Tuesday, November 29, 2005

Harry Potter and the Curmudgeon's Capitulation

Usually when I go back to my parents' house, I read fantasy novels and relax. I tried to work over Thanksgiving break but was completely scatterbrained, so instead I read Harry Potter vols 2 through 6, and uh..

Well, I enjoyed them. I'd always admitted to enjoying the first one, but I shamelessly enjoy a lot of bad fantasy. Anyway, they're pretty freaking funny, moreso as the series goes on, and a lot of the obnoxious things from the first book make more sense as time goes on. They're well above par for the genre, though I still don't quite what the huge fuss is about.

You happy, Megan? I won't be getting any less half-hearted, so don't hold out.

Tuesday, November 15, 2005

Semantic Paradoxes In Natural Language

There hasn't been a lot of philosophy here recently.

In "Truth and Meaning" Davidson attempts to extend the Tarski style definition of truth in a formal language to natural language, and use this as a theory of meaning. In the case of the formal language, you have an object language "L" and a metalanguage, which is capable of expressing everything expressible in L, and which also contains a predicate "true-in-L." You give a recursive algorithm for translating sentences in L into the metalanguage. If s is a sentence in L and p is it's formulation in the metalanguage, you get a sentence of the form
"s is true iff p"
The reason that you have to do this in a metalanguage is to avoid the liar paradox, in which you have a sentence of the form
"This sentence is false."
Since the metalanguage only defines truth in L, rather than truth generally and L has no truth predicate, there is no possibility of having a liar sentence in either language. Davidson's extension of Tarski's proposal gives you sentences of the form
" 'Snow is white' is true iff snow is white."
The account looks completely vacuous in English, but there are at least some more interesting sentences in the vicinity
" 'Der schnee ist weiss' is true iff snow is white"
" 'Snow is white' est vrai si et seulement si la neige est blanche"
Moreover, the theory of meaning itself is given not by these sentences, which are theorems of that theory, but rather the meaning postulates attaching to individual words and composition rules which tell you how to give the truth conditions of any sentence in terms of its constituent parts.

Now, most logicians had thought that Tarski's idea was inapplicable to natural languages, in part because natural languages seem to have a universality that makes the proposal untenabile. That is, English is it's own metalanguage, "true-in-English" seeming to be an English predicate. Davidson's answer is decidedly odd. Without claiming to have a decisive answer, he puts forth the following suggestion.
The semantic paradoxes arise when the range of the quantifiers in the object language is too generous in certain ways. But it is not really clear how unfair to Urdu or to Wendish it would be to view the range of their quantifiers as insufficient to yield an explicit definition of 'true-in-Urdu' or 'true-in-Wendish.' Or to put the matter in another, if not more serious way, there may in the nature of the case always be something we grasp in understanding the language of another (the concept of truth) that we cannot communicate to him."
Your ability to translate Urdu into English implies that the resources to define 'true-in-Urdu' in English are available (and they can define the same thing about English in Urdu).
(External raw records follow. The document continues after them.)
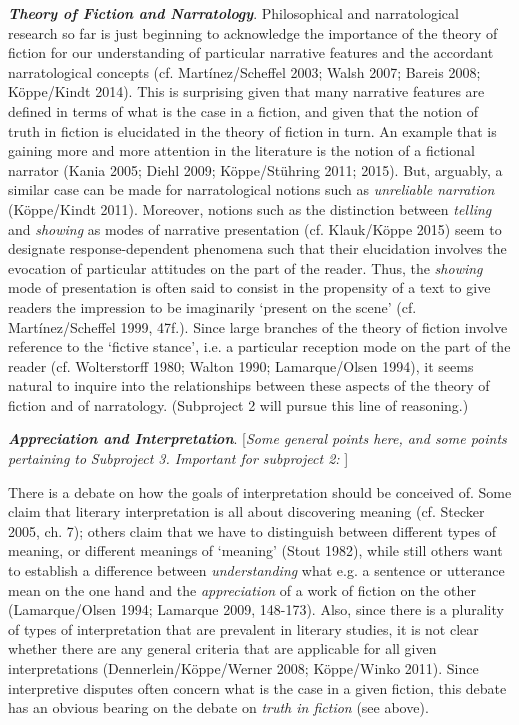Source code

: \vspace{.2cm}
\noindent\textbf{\emph{Theory of Fiction and Narratology}}. Philosophical and
narratological research so far is just beginning to acknowledge the
importance of the theory of fiction for our understanding of particular
narrative features and the accordant narratological concepts (cf.
Mart\'inez/Scheffel 2003; Walsh 2007; Bareis 2008; K\"oppe/Kindt 2014). This
is surprising given that many narrative features are defined in terms of
what is the case in a fiction, and given that the notion of truth in
fiction is elucidated in the theory of fiction in turn. An example that
is gaining more and more attention in the literature is the notion of a
fictional narrator (Kania 2005; Diehl 2009; K\"oppe/St\"uhring 2011; 2015).
But, arguably, a similar case can be made for narratological notions
such as \emph{unreliable narration} (K\"oppe/Kindt 2011). Moreover,
notions such as the distinction between \emph{telling} and
\emph{showing} as modes of narrative presentation (cf. Klauk/K\"oppe 2015)
seem to designate response-dependent phenomena such that their
elucidation involves the evocation of particular attitudes on the part
of the reader. Thus, the \emph{showing} mode of presentation is often
said to consist in the propensity of a text to give readers the
impression to be imaginarily `present on the scene' (cf.
Mart\'inez/Scheffel 1999, 47f.). Since large branches of the theory of
fiction involve reference to the `fictive stance', i.e. a particular
reception mode on the part of the reader (cf. Wolterstorff 1980; Walton
1990; Lamarque/Olsen 1994), it seems natural to inquire into the
relationships between these aspects of the theory of fiction and of
narratology. (Subproject 2 will pursue this line of reasoning.)

\vspace{.2cm}
\noindent\textbf{\emph{Appreciation and Interpretation}}. {[}\emph{Some general
points here, and some points pertaining to} {\emph{Subproject 3}}\emph{.
Important for subproject 2:} {]}

There is a debate on how the goals of interpretation should be conceived
of. Some claim that literary interpretation is all about discovering
meaning (cf. Stecker 2005, ch. 7); others claim that we have to
distinguish between different types of meaning, or different meanings of
`meaning' (Stout 1982), while still others want to establish a
difference between \emph{understanding} what e.g. a sentence or
utterance mean on the one hand and the \emph{appreciation} of a work of
fiction on the other (Lamarque/Olsen 1994; Lamarque 2009, 148-173).
Also, since there is a plurality of types of interpretation that are
prevalent in literary studies, it is not clear whether there are any
general criteria that are applicable for all given interpretations
(Dennerlein/K\"oppe/Werner 2008; K\"oppe/Winko 2011). Since interpretive
disputes often concern what is the case in a given fiction, this debate
has an obvious bearing on the debate on \emph{truth in fiction} (see
above).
But that seems to create an obvious problem. An Urdu speaker can just say "['snow is white' is whatever those British people mean by]'true-in-Urdu'[iff snow is white]" putting everything in brackets into Urdu, and they have seemingly just reintroduced the possibility of generating semantic paradoxes. It is therefore quite unclear to my how Davidson's project is supposed to avoid the semantic paradoxes (he does say he feels justified in proceeding without having definitively shown that there are no semantic paradoxes in natural language).

Saturday, November 12, 2005

Fish in a barrel pt 2

The torture ban passed 90-9, and the Bush administration has been threatening to veto. 90 votes isn't even close to the cutoff for overruling a veto, so the administration has to have known for a long time that they didn't stand a chance. So why did they veto it? "We'd just like to make a symbolic gesture that we approve of torture, and also exacerbate divisions within our own party by forcing Republicans to help overrule the President." This could not make less sense.

Grrrrrrrrrrrrrrrr

I'm in the middle of deciding where to apply to graduate school. Roughly, the three stages are
Beginning: Ask professors where to apply, generate large list based on all of their recommendations.
Middle: Stare at the websites of relevant institutions, hoping for insight.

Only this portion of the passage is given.